## INPUT DATA:
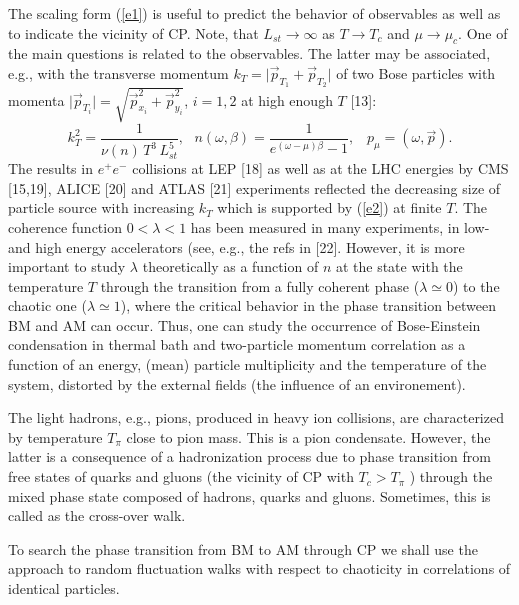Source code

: \documentclass[WPCF,manyauthors]{wpcfTemplate}
\begin{document}
The scaling form (\ref {e1}) is useful to predict the behavior of observables as well as to indicate the vicinity of CP. %
Note, that $ L_{st}\rightarrow\infty$ as $T\rightarrow T_{c}$ and  $\mu\rightarrow \mu_{c}$. One of the main questions is related to the observables. The latter may be associated, e.g.,  with the transverse momentum $k_{T} = \vert \vec p_{T_{1}} + \vec p_{T_{2}}\vert$ of two Bose particles with momenta $\vert \vec p_{T_{i}}\vert = \sqrt { \vec p_{x_{i}}^{2} +  \vec p_{y_{i}}^{2}}$, $i= 1,2$ at high enough $T$ [13]:
 \begin{equation}
\label{e2}
 k_{T}^{2} = \frac{1}{\nu (n)\, T^{3}\,L_{st}^5},\,\, \,\,n(\omega,\beta) = \frac{1}{e^{(\omega - \mu)\beta} -1},\,\,\,\,\, p_{\mu} = (\omega,\vec p).
\end{equation} 
The results in $e^{+}e^{-}$ collisions at LEP [18] as well as at the LHC energies by CMS [15,19], ALICE [20] and ATLAS [21] experiments reflected the decreasing size of particle source with increasing $k_{T}$ which is supported by (\ref{e2}) at finite $T$.
The coherence function $0 <\lambda < 1$ has been measured in many experiments, in low- and high energy accelerators (see, e.g., the refs in [22]. However, it is more important to study $\lambda$ theoretically as a function of $n$ at  the state with  the temperature $T$ through the transition from a fully coherent phase ($\lambda \simeq 0$) to the chaotic one ($\lambda \simeq 1$), where the critical behavior in the phase transition between BM and AM can occur. Thus, one can study the occurrence of Bose-Einstein condensation in thermal bath and two-particle momentum correlation as a function of an energy, (mean) particle multiplicity and the temperature of the system, distorted by the external fields (the influence of an environement). 

The light hadrons, e.g., pions, produced in heavy ion collisions, are characterized by temperature
$T_{\pi}$ close to pion mass. This is a pion condensate. However, the latter is a consequence of a hadronization process due to phase transition from free states of quarks and gluons (the vicinity of CP with $T_{c} > T_{\pi}$ ) through the mixed phase state composed of hadrons, quarks and gluons. Sometimes, this is called as the cross-over walk. 

To search the phase transition from BM to AM through CP we shall use the approach to random fluctuation walks with respect to chaoticity in correlations of identical particles.
\end{document}
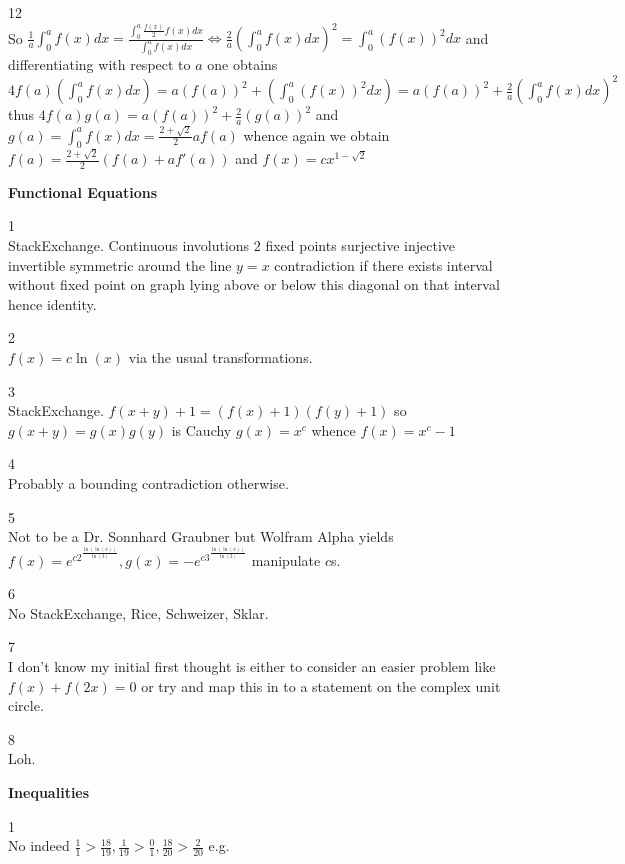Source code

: 12 \\
So $\frac{1}{a}\int_0^a f(x)dx=\frac{\int_0^a \frac{f(x)}{2}f(x)dx}{\int_0^a f(x)dx} \iff \frac{2}{a}\left(\int_0^a f(x)dx \right)^2=\int_0^a (f(x))^2 dx$ and differentiating with respect to $a$ one obtains $4f(a)\left(\int_0^a f(x)dx\right)=a(f(a))^2+\left(\int_0^a (f(x))^2 dx \right)=a(f(a))^2+\frac{2}{a}\left(\int_0^a f(x)dx \right)^2$ thus $4f(a)g(a)=a(f(a))^2+\frac{2}{a}(g(a))^2$ and $g(a)=\int_0^a f(x)dx=\frac{2+\sqrt{2}}{2}af(a)$ whence again we obtain $f(a)=\frac{2+\sqrt{2}}{2}(f(a)+af'(a))$ and $\boxed{f(x)=cx^{1-\sqrt{2}}}$

\newpage

\textbf{Functional Equations}

1 \\
StackExchange. Continuous involutions $2$ fixed points surjective injective invertible symmetric around the line $y=x$ contradiction if there exists interval without fixed point on graph lying above or below this diagonal on that interval hence identity.

2 \\
$\boxed{f(x)=c\ln(x)}$ via the usual transformations.

3 \\
StackExchange. $f(x+y)+1=(f(x)+1)(f(y)+1)$ so $g(x+y)=g(x)g(y)$ is Cauchy $g(x)=x^c$ whence $\boxed{f(x)=x^c-1}$

4 \\
Probably a bounding contradiction otherwise.

5 \\
Not to be a Dr. Sonnhard Graubner but Wolfram Alpha yields $\boxed{f(x)=e^{c2^{\frac{\ln(\ln(x))}{\ln(3)}}},g(x)=-e^{c3^{\frac{\ln(\ln(x))}{\ln(2)}}}}$ manipulate $c$s.

6 \\
$\boxed{\text{No}}$ StackExchange, Rice, Schweizer, Sklar.

7 \\
I don't know my initial first thought is either to consider an easier problem like $f(x)+f(2x)=0$ or try and map this in to a statement on the complex unit circle.

8 \\
Loh.

\newpage

\textbf{Inequalities}

1 \\
$\boxed{\text{No}}$ indeed $\frac{1}{1}>\frac{18}{19},\frac{1}{19}>\frac{0}{1},\frac{18}{20}>\frac{2}{20}$ e.g.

## WHAT THE EXERCISE ASKS:
All of the data is to be reproduced exactly, with the pictures left out.

## REPLY TO THE TASK:
Source code

: \documentclass[WPCF,manyauthors]{wpcfTemplate}
\begin{document}
The scaling form (\ref {e1}) is useful to predict the behavior of observables as well as to indicate the vicinity of CP. %
Note, that $ L_{st}\rightarrow\infty$ as $T\rightarrow T_{c}$ and  $\mu\rightarrow \mu_{c}$. One of the main questions is related to the observables. The latter may be associated, e.g.,  with the transverse momentum $k_{T} = \vert \vec p_{T_{1}} + \vec p_{T_{2}}\vert$ of two Bose particles with momenta $\vert \vec p_{T_{i}}\vert = \sqrt { \vec p_{x_{i}}^{2} +  \vec p_{y_{i}}^{2}}$, $i= 1,2$ at high enough $T$ [13]:
 \begin{equation}
\label{e2}
 k_{T}^{2} = \frac{1}{\nu (n)\, T^{3}\,L_{st}^5},\,\, \,\,n(\omega,\beta) = \frac{1}{e^{(\omega - \mu)\beta} -1},\,\,\,\,\, p_{\mu} = (\omega,\vec p).
\end{equation} 
The results in $e^{+}e^{-}$ collisions at LEP [18] as well as at the LHC energies by CMS [15,19], ALICE [20] and ATLAS [21] experiments reflected the decreasing size of particle source with increasing $k_{T}$ which is supported by (\ref{e2}) at finite $T$.
The coherence function $0 <\lambda < 1$ has been measured in many experiments, in low- and high energy accelerators (see, e.g., the refs in [22]. However, it is more important to study $\lambda$ theoretically as a function of $n$ at  the state with  the temperature $T$ through the transition from a fully coherent phase ($\lambda \simeq 0$) to the chaotic one ($\lambda \simeq 1$), where the critical behavior in the phase transition between BM and AM can occur. Thus, one can study the occurrence of Bose-Einstein condensation in thermal bath and two-particle momentum correlation as a function of an energy, (mean) particle multiplicity and the temperature of the system, distorted by the external fields (the influence of an environement). 

The light hadrons, e.g., pions, produced in heavy ion collisions, are characterized by temperature
$T_{\pi}$ close to pion mass. This is a pion condensate. However, the latter is a consequence of a hadronization process due to phase transition from free states of quarks and gluons (the vicinity of CP with $T_{c} > T_{\pi}$ ) through the mixed phase state composed of hadrons, quarks and gluons. Sometimes, this is called as the cross-over walk. 

To search the phase transition from BM to AM through CP we shall use the approach to random fluctuation walks with respect to chaoticity in correlations of identical particles.
\end{document}
Source code

: 12 \\
So $\frac{1}{a}\int_0^a f(x)dx=\frac{\int_0^a \frac{f(x)}{2}f(x)dx}{\int_0^a f(x)dx} \iff \frac{2}{a}\left(\int_0^a f(x)dx \right)^2=\int_0^a (f(x))^2 dx$ and differentiating with respect to $a$ one obtains $4f(a)\left(\int_0^a f(x)dx\right)=a(f(a))^2+\left(\int_0^a (f(x))^2 dx \right)=a(f(a))^2+\frac{2}{a}\left(\int_0^a f(x)dx \right)^2$ thus $4f(a)g(a)=a(f(a))^2+\frac{2}{a}(g(a))^2$ and $g(a)=\int_0^a f(x)dx=\frac{2+\sqrt{2}}{2}af(a)$ whence again we obtain $f(a)=\frac{2+\sqrt{2}}{2}(f(a)+af'(a))$ and $\boxed{f(x)=cx^{1-\sqrt{2}}}$

\newpage

\textbf{Functional Equations}

1 \\
StackExchange. Continuous involutions $2$ fixed points surjective injective invertible symmetric around the line $y=x$ contradiction if there exists interval without fixed point on graph lying above or below this diagonal on that interval hence identity.

2 \\
$\boxed{f(x)=c\ln(x)}$ via the usual transformations.

3 \\
StackExchange. $f(x+y)+1=(f(x)+1)(f(y)+1)$ so $g(x+y)=g(x)g(y)$ is Cauchy $g(x)=x^c$ whence $\boxed{f(x)=x^c-1}$

4 \\
Probably a bounding contradiction otherwise.

5 \\
Not to be a Dr. Sonnhard Graubner but Wolfram Alpha yields $\boxed{f(x)=e^{c2^{\frac{\ln(\ln(x))}{\ln(3)}}},g(x)=-e^{c3^{\frac{\ln(\ln(x))}{\ln(2)}}}}$ manipulate $c$s.

6 \\
$\boxed{\text{No}}$ StackExchange, Rice, Schweizer, Sklar.

7 \\
I don't know my initial first thought is either to consider an easier problem like $f(x)+f(2x)=0$ or try and map this in to a statement on the complex unit circle.

8 \\
Loh.

\newpage

\textbf{Inequalities}

1 \\
$\boxed{\text{No}}$ indeed $\frac{1}{1}>\frac{18}{19},\frac{1}{19}>\frac{0}{1},\frac{18}{20}>\frac{2}{20}$ e.g.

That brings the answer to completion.